With reference to FIG. 1, an apparatus according to the invention includes a ported tubing string 1 for placement in a wellbore, defined by a wall 2, and an actuation tool 4 for actuation of various components of the tubing string. Tubing string 1 includes at least one, and likely, as shown, a plurality of stages a, b, c along its length. Each stage includes a settable tubing string inner diameter seal 8 a, 8 b, 8 c (collectively identified as seals 8), one or more ports 6 a, 6 a′, 6 b, 6 b′, 6 b″, 6 c, 6 c′ (collectively referenced as ports 6) and at least a pair of packers 7 a, 7 a′, lab, 7 b, 7 bc, 7 c, 7 c′ (collectively referenced as ports 7). In each stage, the seal 8 is positioned downhole of, in other words closer to the tubing's distal end 1 a than, the one or more ports 6. Packers 7 encircle the string's outer surface and straddle the one or more ports 6. Actuation tool 4 is run inside ported tubing string 1 and is manipulated by connection to a line 9 from surface to carry out various functions in the string, including opening the string's ports 6 and setting a tubing string inner diameter seal 8.
In a method for wellbore treatment, string 1 is installed in the well 2 with all ports 6 closed and all seals 8 open. Packers 7 are then set to create isolated intervals therebetween along the wellbore, each interval accessed by at least one port 6. Tool 4 is then conveyed into the string to actuate the ports and seals in stages a, b, c such that they can have wellbore treatment fluid injected therethrough to treat the wellbore zones accessed by the stages. In the illustrated embodiment, a wellbore fluid treatment has already been effected through stage a. In particular, tool 4 has already been employed to set seal 8 a and open ports 6 a, 6 a′ and a fluid treatment has been conducted through string 1, such that for example, the wellbore has been fractured F through the intervals accessed through ports 6 a, 6 a′. Seal 8 a being set, closes the inner diameter 1 a of the string to flow downwardly therepast; packers 7 a, 7 a′, 7 ab being expanded prevent annular migration of fluids; and all other ports are closed, such that any fluid introduced to string 1 from surface S is stopped by seal 8 a and must exit the string through ports 6 a, 6 a′ to treat the well accessed through these ports. In the illustrated embodiment, tool 4 is being employed to ready stage b for fluid treatment. In particular, tool 4 has already been employed to set seal 8 b, to create a seat against fluid flow from stage b to stage a. Tool 4 has also opened ports 6 b, 6 b′ and is being pulled up hole (arrow UH, toward surface) toward port 6 b″, which is currently closed but is soon to be opened. After port 6 b″ is opened, a fluid treatment can be conducted through string 1 to treat the wellbore through the intervals accessed through ports 6 b, 6 b′, 6 b″. Packers 7 ab, 7 b, 7 bc will prevent annular migration of fluids into other areas of the well, such that any fluid is focused in those accessed intervals.

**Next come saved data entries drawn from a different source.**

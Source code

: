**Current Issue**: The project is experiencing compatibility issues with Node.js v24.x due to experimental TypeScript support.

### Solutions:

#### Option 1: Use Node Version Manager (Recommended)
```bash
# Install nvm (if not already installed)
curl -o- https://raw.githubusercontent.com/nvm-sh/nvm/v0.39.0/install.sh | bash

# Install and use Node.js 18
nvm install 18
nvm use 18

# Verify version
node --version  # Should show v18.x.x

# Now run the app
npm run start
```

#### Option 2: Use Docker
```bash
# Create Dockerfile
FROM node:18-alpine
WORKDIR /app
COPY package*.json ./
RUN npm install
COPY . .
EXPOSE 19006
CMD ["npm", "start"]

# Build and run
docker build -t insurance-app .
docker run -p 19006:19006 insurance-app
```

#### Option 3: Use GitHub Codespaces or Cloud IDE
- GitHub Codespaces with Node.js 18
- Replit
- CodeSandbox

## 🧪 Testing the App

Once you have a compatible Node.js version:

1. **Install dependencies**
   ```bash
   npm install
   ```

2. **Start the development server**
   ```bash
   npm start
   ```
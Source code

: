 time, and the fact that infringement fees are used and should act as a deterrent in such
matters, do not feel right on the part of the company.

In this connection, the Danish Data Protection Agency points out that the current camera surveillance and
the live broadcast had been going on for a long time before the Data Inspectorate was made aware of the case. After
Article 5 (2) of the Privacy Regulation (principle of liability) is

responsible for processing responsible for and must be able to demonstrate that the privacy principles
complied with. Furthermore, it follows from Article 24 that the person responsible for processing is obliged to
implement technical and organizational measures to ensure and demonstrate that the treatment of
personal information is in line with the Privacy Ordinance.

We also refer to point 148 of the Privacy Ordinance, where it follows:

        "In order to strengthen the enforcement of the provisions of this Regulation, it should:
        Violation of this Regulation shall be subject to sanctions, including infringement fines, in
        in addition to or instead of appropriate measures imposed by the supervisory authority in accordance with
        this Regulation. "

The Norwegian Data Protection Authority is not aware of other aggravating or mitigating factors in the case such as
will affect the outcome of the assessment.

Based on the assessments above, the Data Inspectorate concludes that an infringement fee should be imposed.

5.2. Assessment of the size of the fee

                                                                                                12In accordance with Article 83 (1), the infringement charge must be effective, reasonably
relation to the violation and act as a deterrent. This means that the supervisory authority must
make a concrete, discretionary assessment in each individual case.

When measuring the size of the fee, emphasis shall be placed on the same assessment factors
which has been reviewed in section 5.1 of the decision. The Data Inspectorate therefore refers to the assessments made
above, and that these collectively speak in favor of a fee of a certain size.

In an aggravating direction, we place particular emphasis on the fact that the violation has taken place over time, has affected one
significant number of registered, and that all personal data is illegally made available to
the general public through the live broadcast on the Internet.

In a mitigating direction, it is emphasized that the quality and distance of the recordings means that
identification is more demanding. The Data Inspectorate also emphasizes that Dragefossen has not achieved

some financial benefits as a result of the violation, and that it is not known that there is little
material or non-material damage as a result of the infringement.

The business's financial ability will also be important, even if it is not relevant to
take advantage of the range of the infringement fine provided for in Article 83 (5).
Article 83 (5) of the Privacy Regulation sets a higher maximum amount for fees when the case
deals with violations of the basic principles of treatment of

Seal 8 c remains unset during the above-noted operations in stages a and b such that it allows tool 4 and any injected fluids to pass. However, after treatment of stage b, when it is desired to treat stage c, tool 4 will be actuated to close seal 8 c and open ports 6 c, 6 c′ such that fluid can be pumped to access the wellbore exposed in the intervals isolated by packers 7 bc, 7 c and 7 c′.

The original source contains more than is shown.